2004年12月3日 旅立ちから、現在 335 日目

イランの首都テヘランからトルコ国境を目指すために、テヘラン郊外にある長距離バスターミナルへ向かった。
近くにいたイラン人にその場所を尋ねたら案の定懇切丁寧に教えてくれて、更にそこまでの交通費を払ってくれようとした。
さすがにそれは丁重に断ったが、最後まで親切なイラン人と接することができて、気持ち良くイランを後にした。


一晩かけて翌朝トルコとの国境に到着した。
バスを降りると外は吐く息が白くなるほど冷えきっていた。
季節はもう冬になっていた。
標高が高いこの国境からはアララト山という山が見えた。
旧約聖書に登場するノアの箱舟が大洪水後に流れついた場所だとも言われているこの山は、形の美しい単独峰で、山頂に雪化粧をしたその姿を見て富士山を思い出した。

アララト山


トルコ東部は標高が高いためこの時期はとても寒く、雪も降り積もっていた。
またこの地はクルド人の分離独立にからむ紛争地域でもあったため私は足早に抜けることにした。

トルコの長距離バス車内では香水が配られた
カッパドキア
カッパドキアのバスターミナル
サフランボル


トルコ中部内陸のカッパドキア、首都アンカラ、サフランボルなどを通り、トルコ入国から10日後、ついにこのアジア横断の目的地であるアジア最西端の都市イスタンブールへたどり着いた。

イスタンブールの町は海峡を境にアジア側とヨーロッパ側にまたがっていた。
旧市街や安宿街などの町の中心部はヨーロッパ側に属しているため、アジア側の港からフェリーに乗り込みヨーロッパ側へ向かった。

汽笛とともにゆっくりとフェリーが動き出す。

外は寒かったが風に当たりたかったため2階のデッキに出た。
対岸にはヨーロッパが見えた。
空にはたくさんのカモメが飛んでいた。

10分程の乗船時間だったが、私にとってこの10分間は今までの旅を振り返る長い10分間になった。

ヨーロッパが見えてきた


目を閉じるとこれまでの旅が鮮明に蘇る。

1月にアジア極東の国、日本を出発し北京に入った。
真冬の中国を南下して、春になる頃に東南アジアに入り、ベトナム、ラオス、カンボジア、タイ、ミャンマーを回った。
バングラデシュを経由し、夏の2ヵ月間を灼熱のインドで過ごした。
北上してネパールに入り、ヒマラヤ山脈を越えチベットに入り、秋に中国最西部の新疆ウイグル自治区へ抜けて、キルギス、パキスタン、イランを通過した。
そして季節は冬。
丸1年かかってようやく12月にトルコのイスタンブールにたどり着いた。

ついにここまで来た。
長いこと夢見たアジア横断の旅が、今、実現しようとしていた。

ついにヨーロッパ上陸


フェリーが終着点のヨーロッパ側の港に接岸された。

私は船からゆっくりと一歩踏み出し、そして、ヨーロッパの土を踏んだ。

1年前にアジアの東に立っていた私が、今、確かにヨーロッパに立っている。
感無量だった。
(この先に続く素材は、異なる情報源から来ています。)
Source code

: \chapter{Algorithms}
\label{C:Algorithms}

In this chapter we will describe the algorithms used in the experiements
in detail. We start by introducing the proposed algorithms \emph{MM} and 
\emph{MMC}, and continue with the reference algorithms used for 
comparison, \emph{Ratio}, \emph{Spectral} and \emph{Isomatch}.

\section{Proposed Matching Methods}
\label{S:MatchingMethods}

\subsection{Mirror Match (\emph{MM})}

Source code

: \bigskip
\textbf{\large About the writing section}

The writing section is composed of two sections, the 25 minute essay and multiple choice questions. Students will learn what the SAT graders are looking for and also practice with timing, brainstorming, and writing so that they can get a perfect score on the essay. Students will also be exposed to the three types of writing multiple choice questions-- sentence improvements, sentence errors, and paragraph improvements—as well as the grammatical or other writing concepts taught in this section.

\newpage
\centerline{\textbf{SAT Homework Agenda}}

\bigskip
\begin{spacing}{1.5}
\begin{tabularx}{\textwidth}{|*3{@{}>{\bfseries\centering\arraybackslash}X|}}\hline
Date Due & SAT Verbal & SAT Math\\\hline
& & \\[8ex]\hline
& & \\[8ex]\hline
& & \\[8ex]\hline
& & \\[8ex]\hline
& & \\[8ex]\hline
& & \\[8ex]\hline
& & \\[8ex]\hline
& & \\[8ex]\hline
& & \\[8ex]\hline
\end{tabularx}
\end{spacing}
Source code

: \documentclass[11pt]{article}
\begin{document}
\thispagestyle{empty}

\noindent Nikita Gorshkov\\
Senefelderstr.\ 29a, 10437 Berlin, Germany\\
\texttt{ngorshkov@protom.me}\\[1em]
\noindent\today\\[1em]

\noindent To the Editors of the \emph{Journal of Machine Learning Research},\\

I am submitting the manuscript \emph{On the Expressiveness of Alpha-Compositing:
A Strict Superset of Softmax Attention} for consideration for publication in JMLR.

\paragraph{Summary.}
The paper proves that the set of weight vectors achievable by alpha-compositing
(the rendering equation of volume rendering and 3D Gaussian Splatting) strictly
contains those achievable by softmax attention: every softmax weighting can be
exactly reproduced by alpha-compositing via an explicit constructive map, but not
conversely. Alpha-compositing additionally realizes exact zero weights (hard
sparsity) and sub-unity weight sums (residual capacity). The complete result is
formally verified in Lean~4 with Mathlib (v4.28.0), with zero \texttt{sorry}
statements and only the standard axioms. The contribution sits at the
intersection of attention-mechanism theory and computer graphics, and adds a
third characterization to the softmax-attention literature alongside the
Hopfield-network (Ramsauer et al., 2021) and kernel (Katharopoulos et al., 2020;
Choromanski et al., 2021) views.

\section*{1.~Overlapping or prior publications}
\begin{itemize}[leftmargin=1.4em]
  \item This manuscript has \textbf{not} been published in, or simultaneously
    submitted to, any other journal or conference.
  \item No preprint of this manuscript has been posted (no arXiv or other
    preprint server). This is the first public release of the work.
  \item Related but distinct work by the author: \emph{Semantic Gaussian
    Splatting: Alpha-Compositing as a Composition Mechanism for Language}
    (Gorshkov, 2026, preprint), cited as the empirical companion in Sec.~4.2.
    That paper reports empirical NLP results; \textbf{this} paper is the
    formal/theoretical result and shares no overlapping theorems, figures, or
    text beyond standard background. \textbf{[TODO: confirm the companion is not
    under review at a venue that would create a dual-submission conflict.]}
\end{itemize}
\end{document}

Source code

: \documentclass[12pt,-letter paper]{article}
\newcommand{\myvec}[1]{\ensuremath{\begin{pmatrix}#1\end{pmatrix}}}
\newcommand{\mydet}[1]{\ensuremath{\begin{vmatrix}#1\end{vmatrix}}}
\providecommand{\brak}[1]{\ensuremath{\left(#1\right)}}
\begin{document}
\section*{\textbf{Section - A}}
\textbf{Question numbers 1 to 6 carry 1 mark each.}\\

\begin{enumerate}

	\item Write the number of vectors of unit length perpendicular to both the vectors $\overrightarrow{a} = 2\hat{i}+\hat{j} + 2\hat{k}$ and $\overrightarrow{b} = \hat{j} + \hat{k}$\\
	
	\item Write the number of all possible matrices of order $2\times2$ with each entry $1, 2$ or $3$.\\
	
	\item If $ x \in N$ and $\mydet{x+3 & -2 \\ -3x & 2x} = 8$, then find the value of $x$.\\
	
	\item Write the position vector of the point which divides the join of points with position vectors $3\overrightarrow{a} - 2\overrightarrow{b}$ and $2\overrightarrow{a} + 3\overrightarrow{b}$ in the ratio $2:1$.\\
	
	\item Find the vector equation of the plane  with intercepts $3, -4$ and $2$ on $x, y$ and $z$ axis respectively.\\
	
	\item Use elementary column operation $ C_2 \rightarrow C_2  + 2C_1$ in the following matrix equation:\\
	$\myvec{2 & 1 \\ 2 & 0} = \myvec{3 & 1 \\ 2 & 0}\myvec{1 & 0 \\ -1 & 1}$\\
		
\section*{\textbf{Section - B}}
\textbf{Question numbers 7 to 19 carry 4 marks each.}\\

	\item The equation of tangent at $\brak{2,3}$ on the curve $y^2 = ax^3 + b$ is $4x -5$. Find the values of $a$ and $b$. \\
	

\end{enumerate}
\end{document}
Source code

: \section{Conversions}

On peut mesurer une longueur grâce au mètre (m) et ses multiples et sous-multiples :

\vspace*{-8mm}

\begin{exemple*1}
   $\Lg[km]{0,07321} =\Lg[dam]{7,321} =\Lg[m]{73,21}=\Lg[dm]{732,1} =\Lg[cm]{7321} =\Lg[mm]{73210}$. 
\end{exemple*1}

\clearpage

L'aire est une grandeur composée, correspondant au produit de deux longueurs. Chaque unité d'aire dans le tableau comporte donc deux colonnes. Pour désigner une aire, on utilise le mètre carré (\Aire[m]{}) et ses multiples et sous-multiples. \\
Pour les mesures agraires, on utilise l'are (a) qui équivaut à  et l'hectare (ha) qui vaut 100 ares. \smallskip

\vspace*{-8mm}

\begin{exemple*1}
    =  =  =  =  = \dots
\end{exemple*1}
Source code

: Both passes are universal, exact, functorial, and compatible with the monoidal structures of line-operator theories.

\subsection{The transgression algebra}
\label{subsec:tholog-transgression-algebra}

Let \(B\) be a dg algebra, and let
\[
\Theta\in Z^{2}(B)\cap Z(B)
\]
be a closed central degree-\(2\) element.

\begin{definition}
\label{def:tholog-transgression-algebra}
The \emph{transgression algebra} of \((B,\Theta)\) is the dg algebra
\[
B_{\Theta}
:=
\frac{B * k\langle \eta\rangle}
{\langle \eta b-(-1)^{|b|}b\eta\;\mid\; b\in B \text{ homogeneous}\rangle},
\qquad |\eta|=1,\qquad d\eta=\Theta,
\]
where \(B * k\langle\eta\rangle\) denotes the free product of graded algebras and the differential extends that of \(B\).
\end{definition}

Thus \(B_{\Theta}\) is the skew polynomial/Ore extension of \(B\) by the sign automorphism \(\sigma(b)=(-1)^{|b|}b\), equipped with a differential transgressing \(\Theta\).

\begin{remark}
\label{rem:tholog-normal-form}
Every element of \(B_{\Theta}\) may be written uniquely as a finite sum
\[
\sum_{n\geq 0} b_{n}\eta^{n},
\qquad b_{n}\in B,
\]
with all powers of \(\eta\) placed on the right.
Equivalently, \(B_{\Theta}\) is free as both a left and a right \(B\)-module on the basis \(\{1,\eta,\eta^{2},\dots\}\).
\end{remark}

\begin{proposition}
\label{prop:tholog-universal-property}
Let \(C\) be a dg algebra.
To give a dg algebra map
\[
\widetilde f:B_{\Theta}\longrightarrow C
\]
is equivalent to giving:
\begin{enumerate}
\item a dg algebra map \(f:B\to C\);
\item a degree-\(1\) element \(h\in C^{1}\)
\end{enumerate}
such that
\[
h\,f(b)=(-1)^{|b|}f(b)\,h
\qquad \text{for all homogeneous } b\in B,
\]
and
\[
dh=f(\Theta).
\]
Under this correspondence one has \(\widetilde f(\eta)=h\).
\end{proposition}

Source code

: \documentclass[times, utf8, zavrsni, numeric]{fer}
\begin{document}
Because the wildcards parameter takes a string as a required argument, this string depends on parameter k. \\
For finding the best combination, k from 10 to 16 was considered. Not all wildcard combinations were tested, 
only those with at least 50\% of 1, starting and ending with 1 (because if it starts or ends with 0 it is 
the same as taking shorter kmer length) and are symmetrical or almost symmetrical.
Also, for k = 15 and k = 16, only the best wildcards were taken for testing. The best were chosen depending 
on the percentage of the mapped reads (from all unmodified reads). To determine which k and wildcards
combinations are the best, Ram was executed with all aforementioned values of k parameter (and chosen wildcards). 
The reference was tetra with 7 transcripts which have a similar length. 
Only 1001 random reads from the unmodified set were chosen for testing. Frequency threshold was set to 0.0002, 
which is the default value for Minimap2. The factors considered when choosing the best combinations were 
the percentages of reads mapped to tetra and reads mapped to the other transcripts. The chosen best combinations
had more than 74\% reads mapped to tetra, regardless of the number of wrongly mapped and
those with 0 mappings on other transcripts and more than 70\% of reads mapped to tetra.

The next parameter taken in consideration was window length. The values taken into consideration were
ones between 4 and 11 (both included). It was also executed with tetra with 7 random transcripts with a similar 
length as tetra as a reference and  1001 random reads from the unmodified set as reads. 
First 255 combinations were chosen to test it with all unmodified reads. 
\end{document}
ただひたすら感無量だった。

人類初の月面への第一歩を刻んだN・アームストロング氏は、「一人の人間にとっては小さな一歩だが、人類にとっては偉大な飛躍である」と言ったが、この言葉を大袈裟にもじれば、私にとってのヨーロッパへのこの一歩は、「人類にとっては小さな一歩だが、私にとっては偉大な飛躍である」、そんな一歩だった。

早いものでこの時からあっという間に長い年月が過ぎてしまった。
けれども、私は今でもふとこの瞬間のことを思い出す。
その記憶は私をもう一度あの場所へと連れていってくれる。
そして、今もなお自信と勇気をくれるのだった。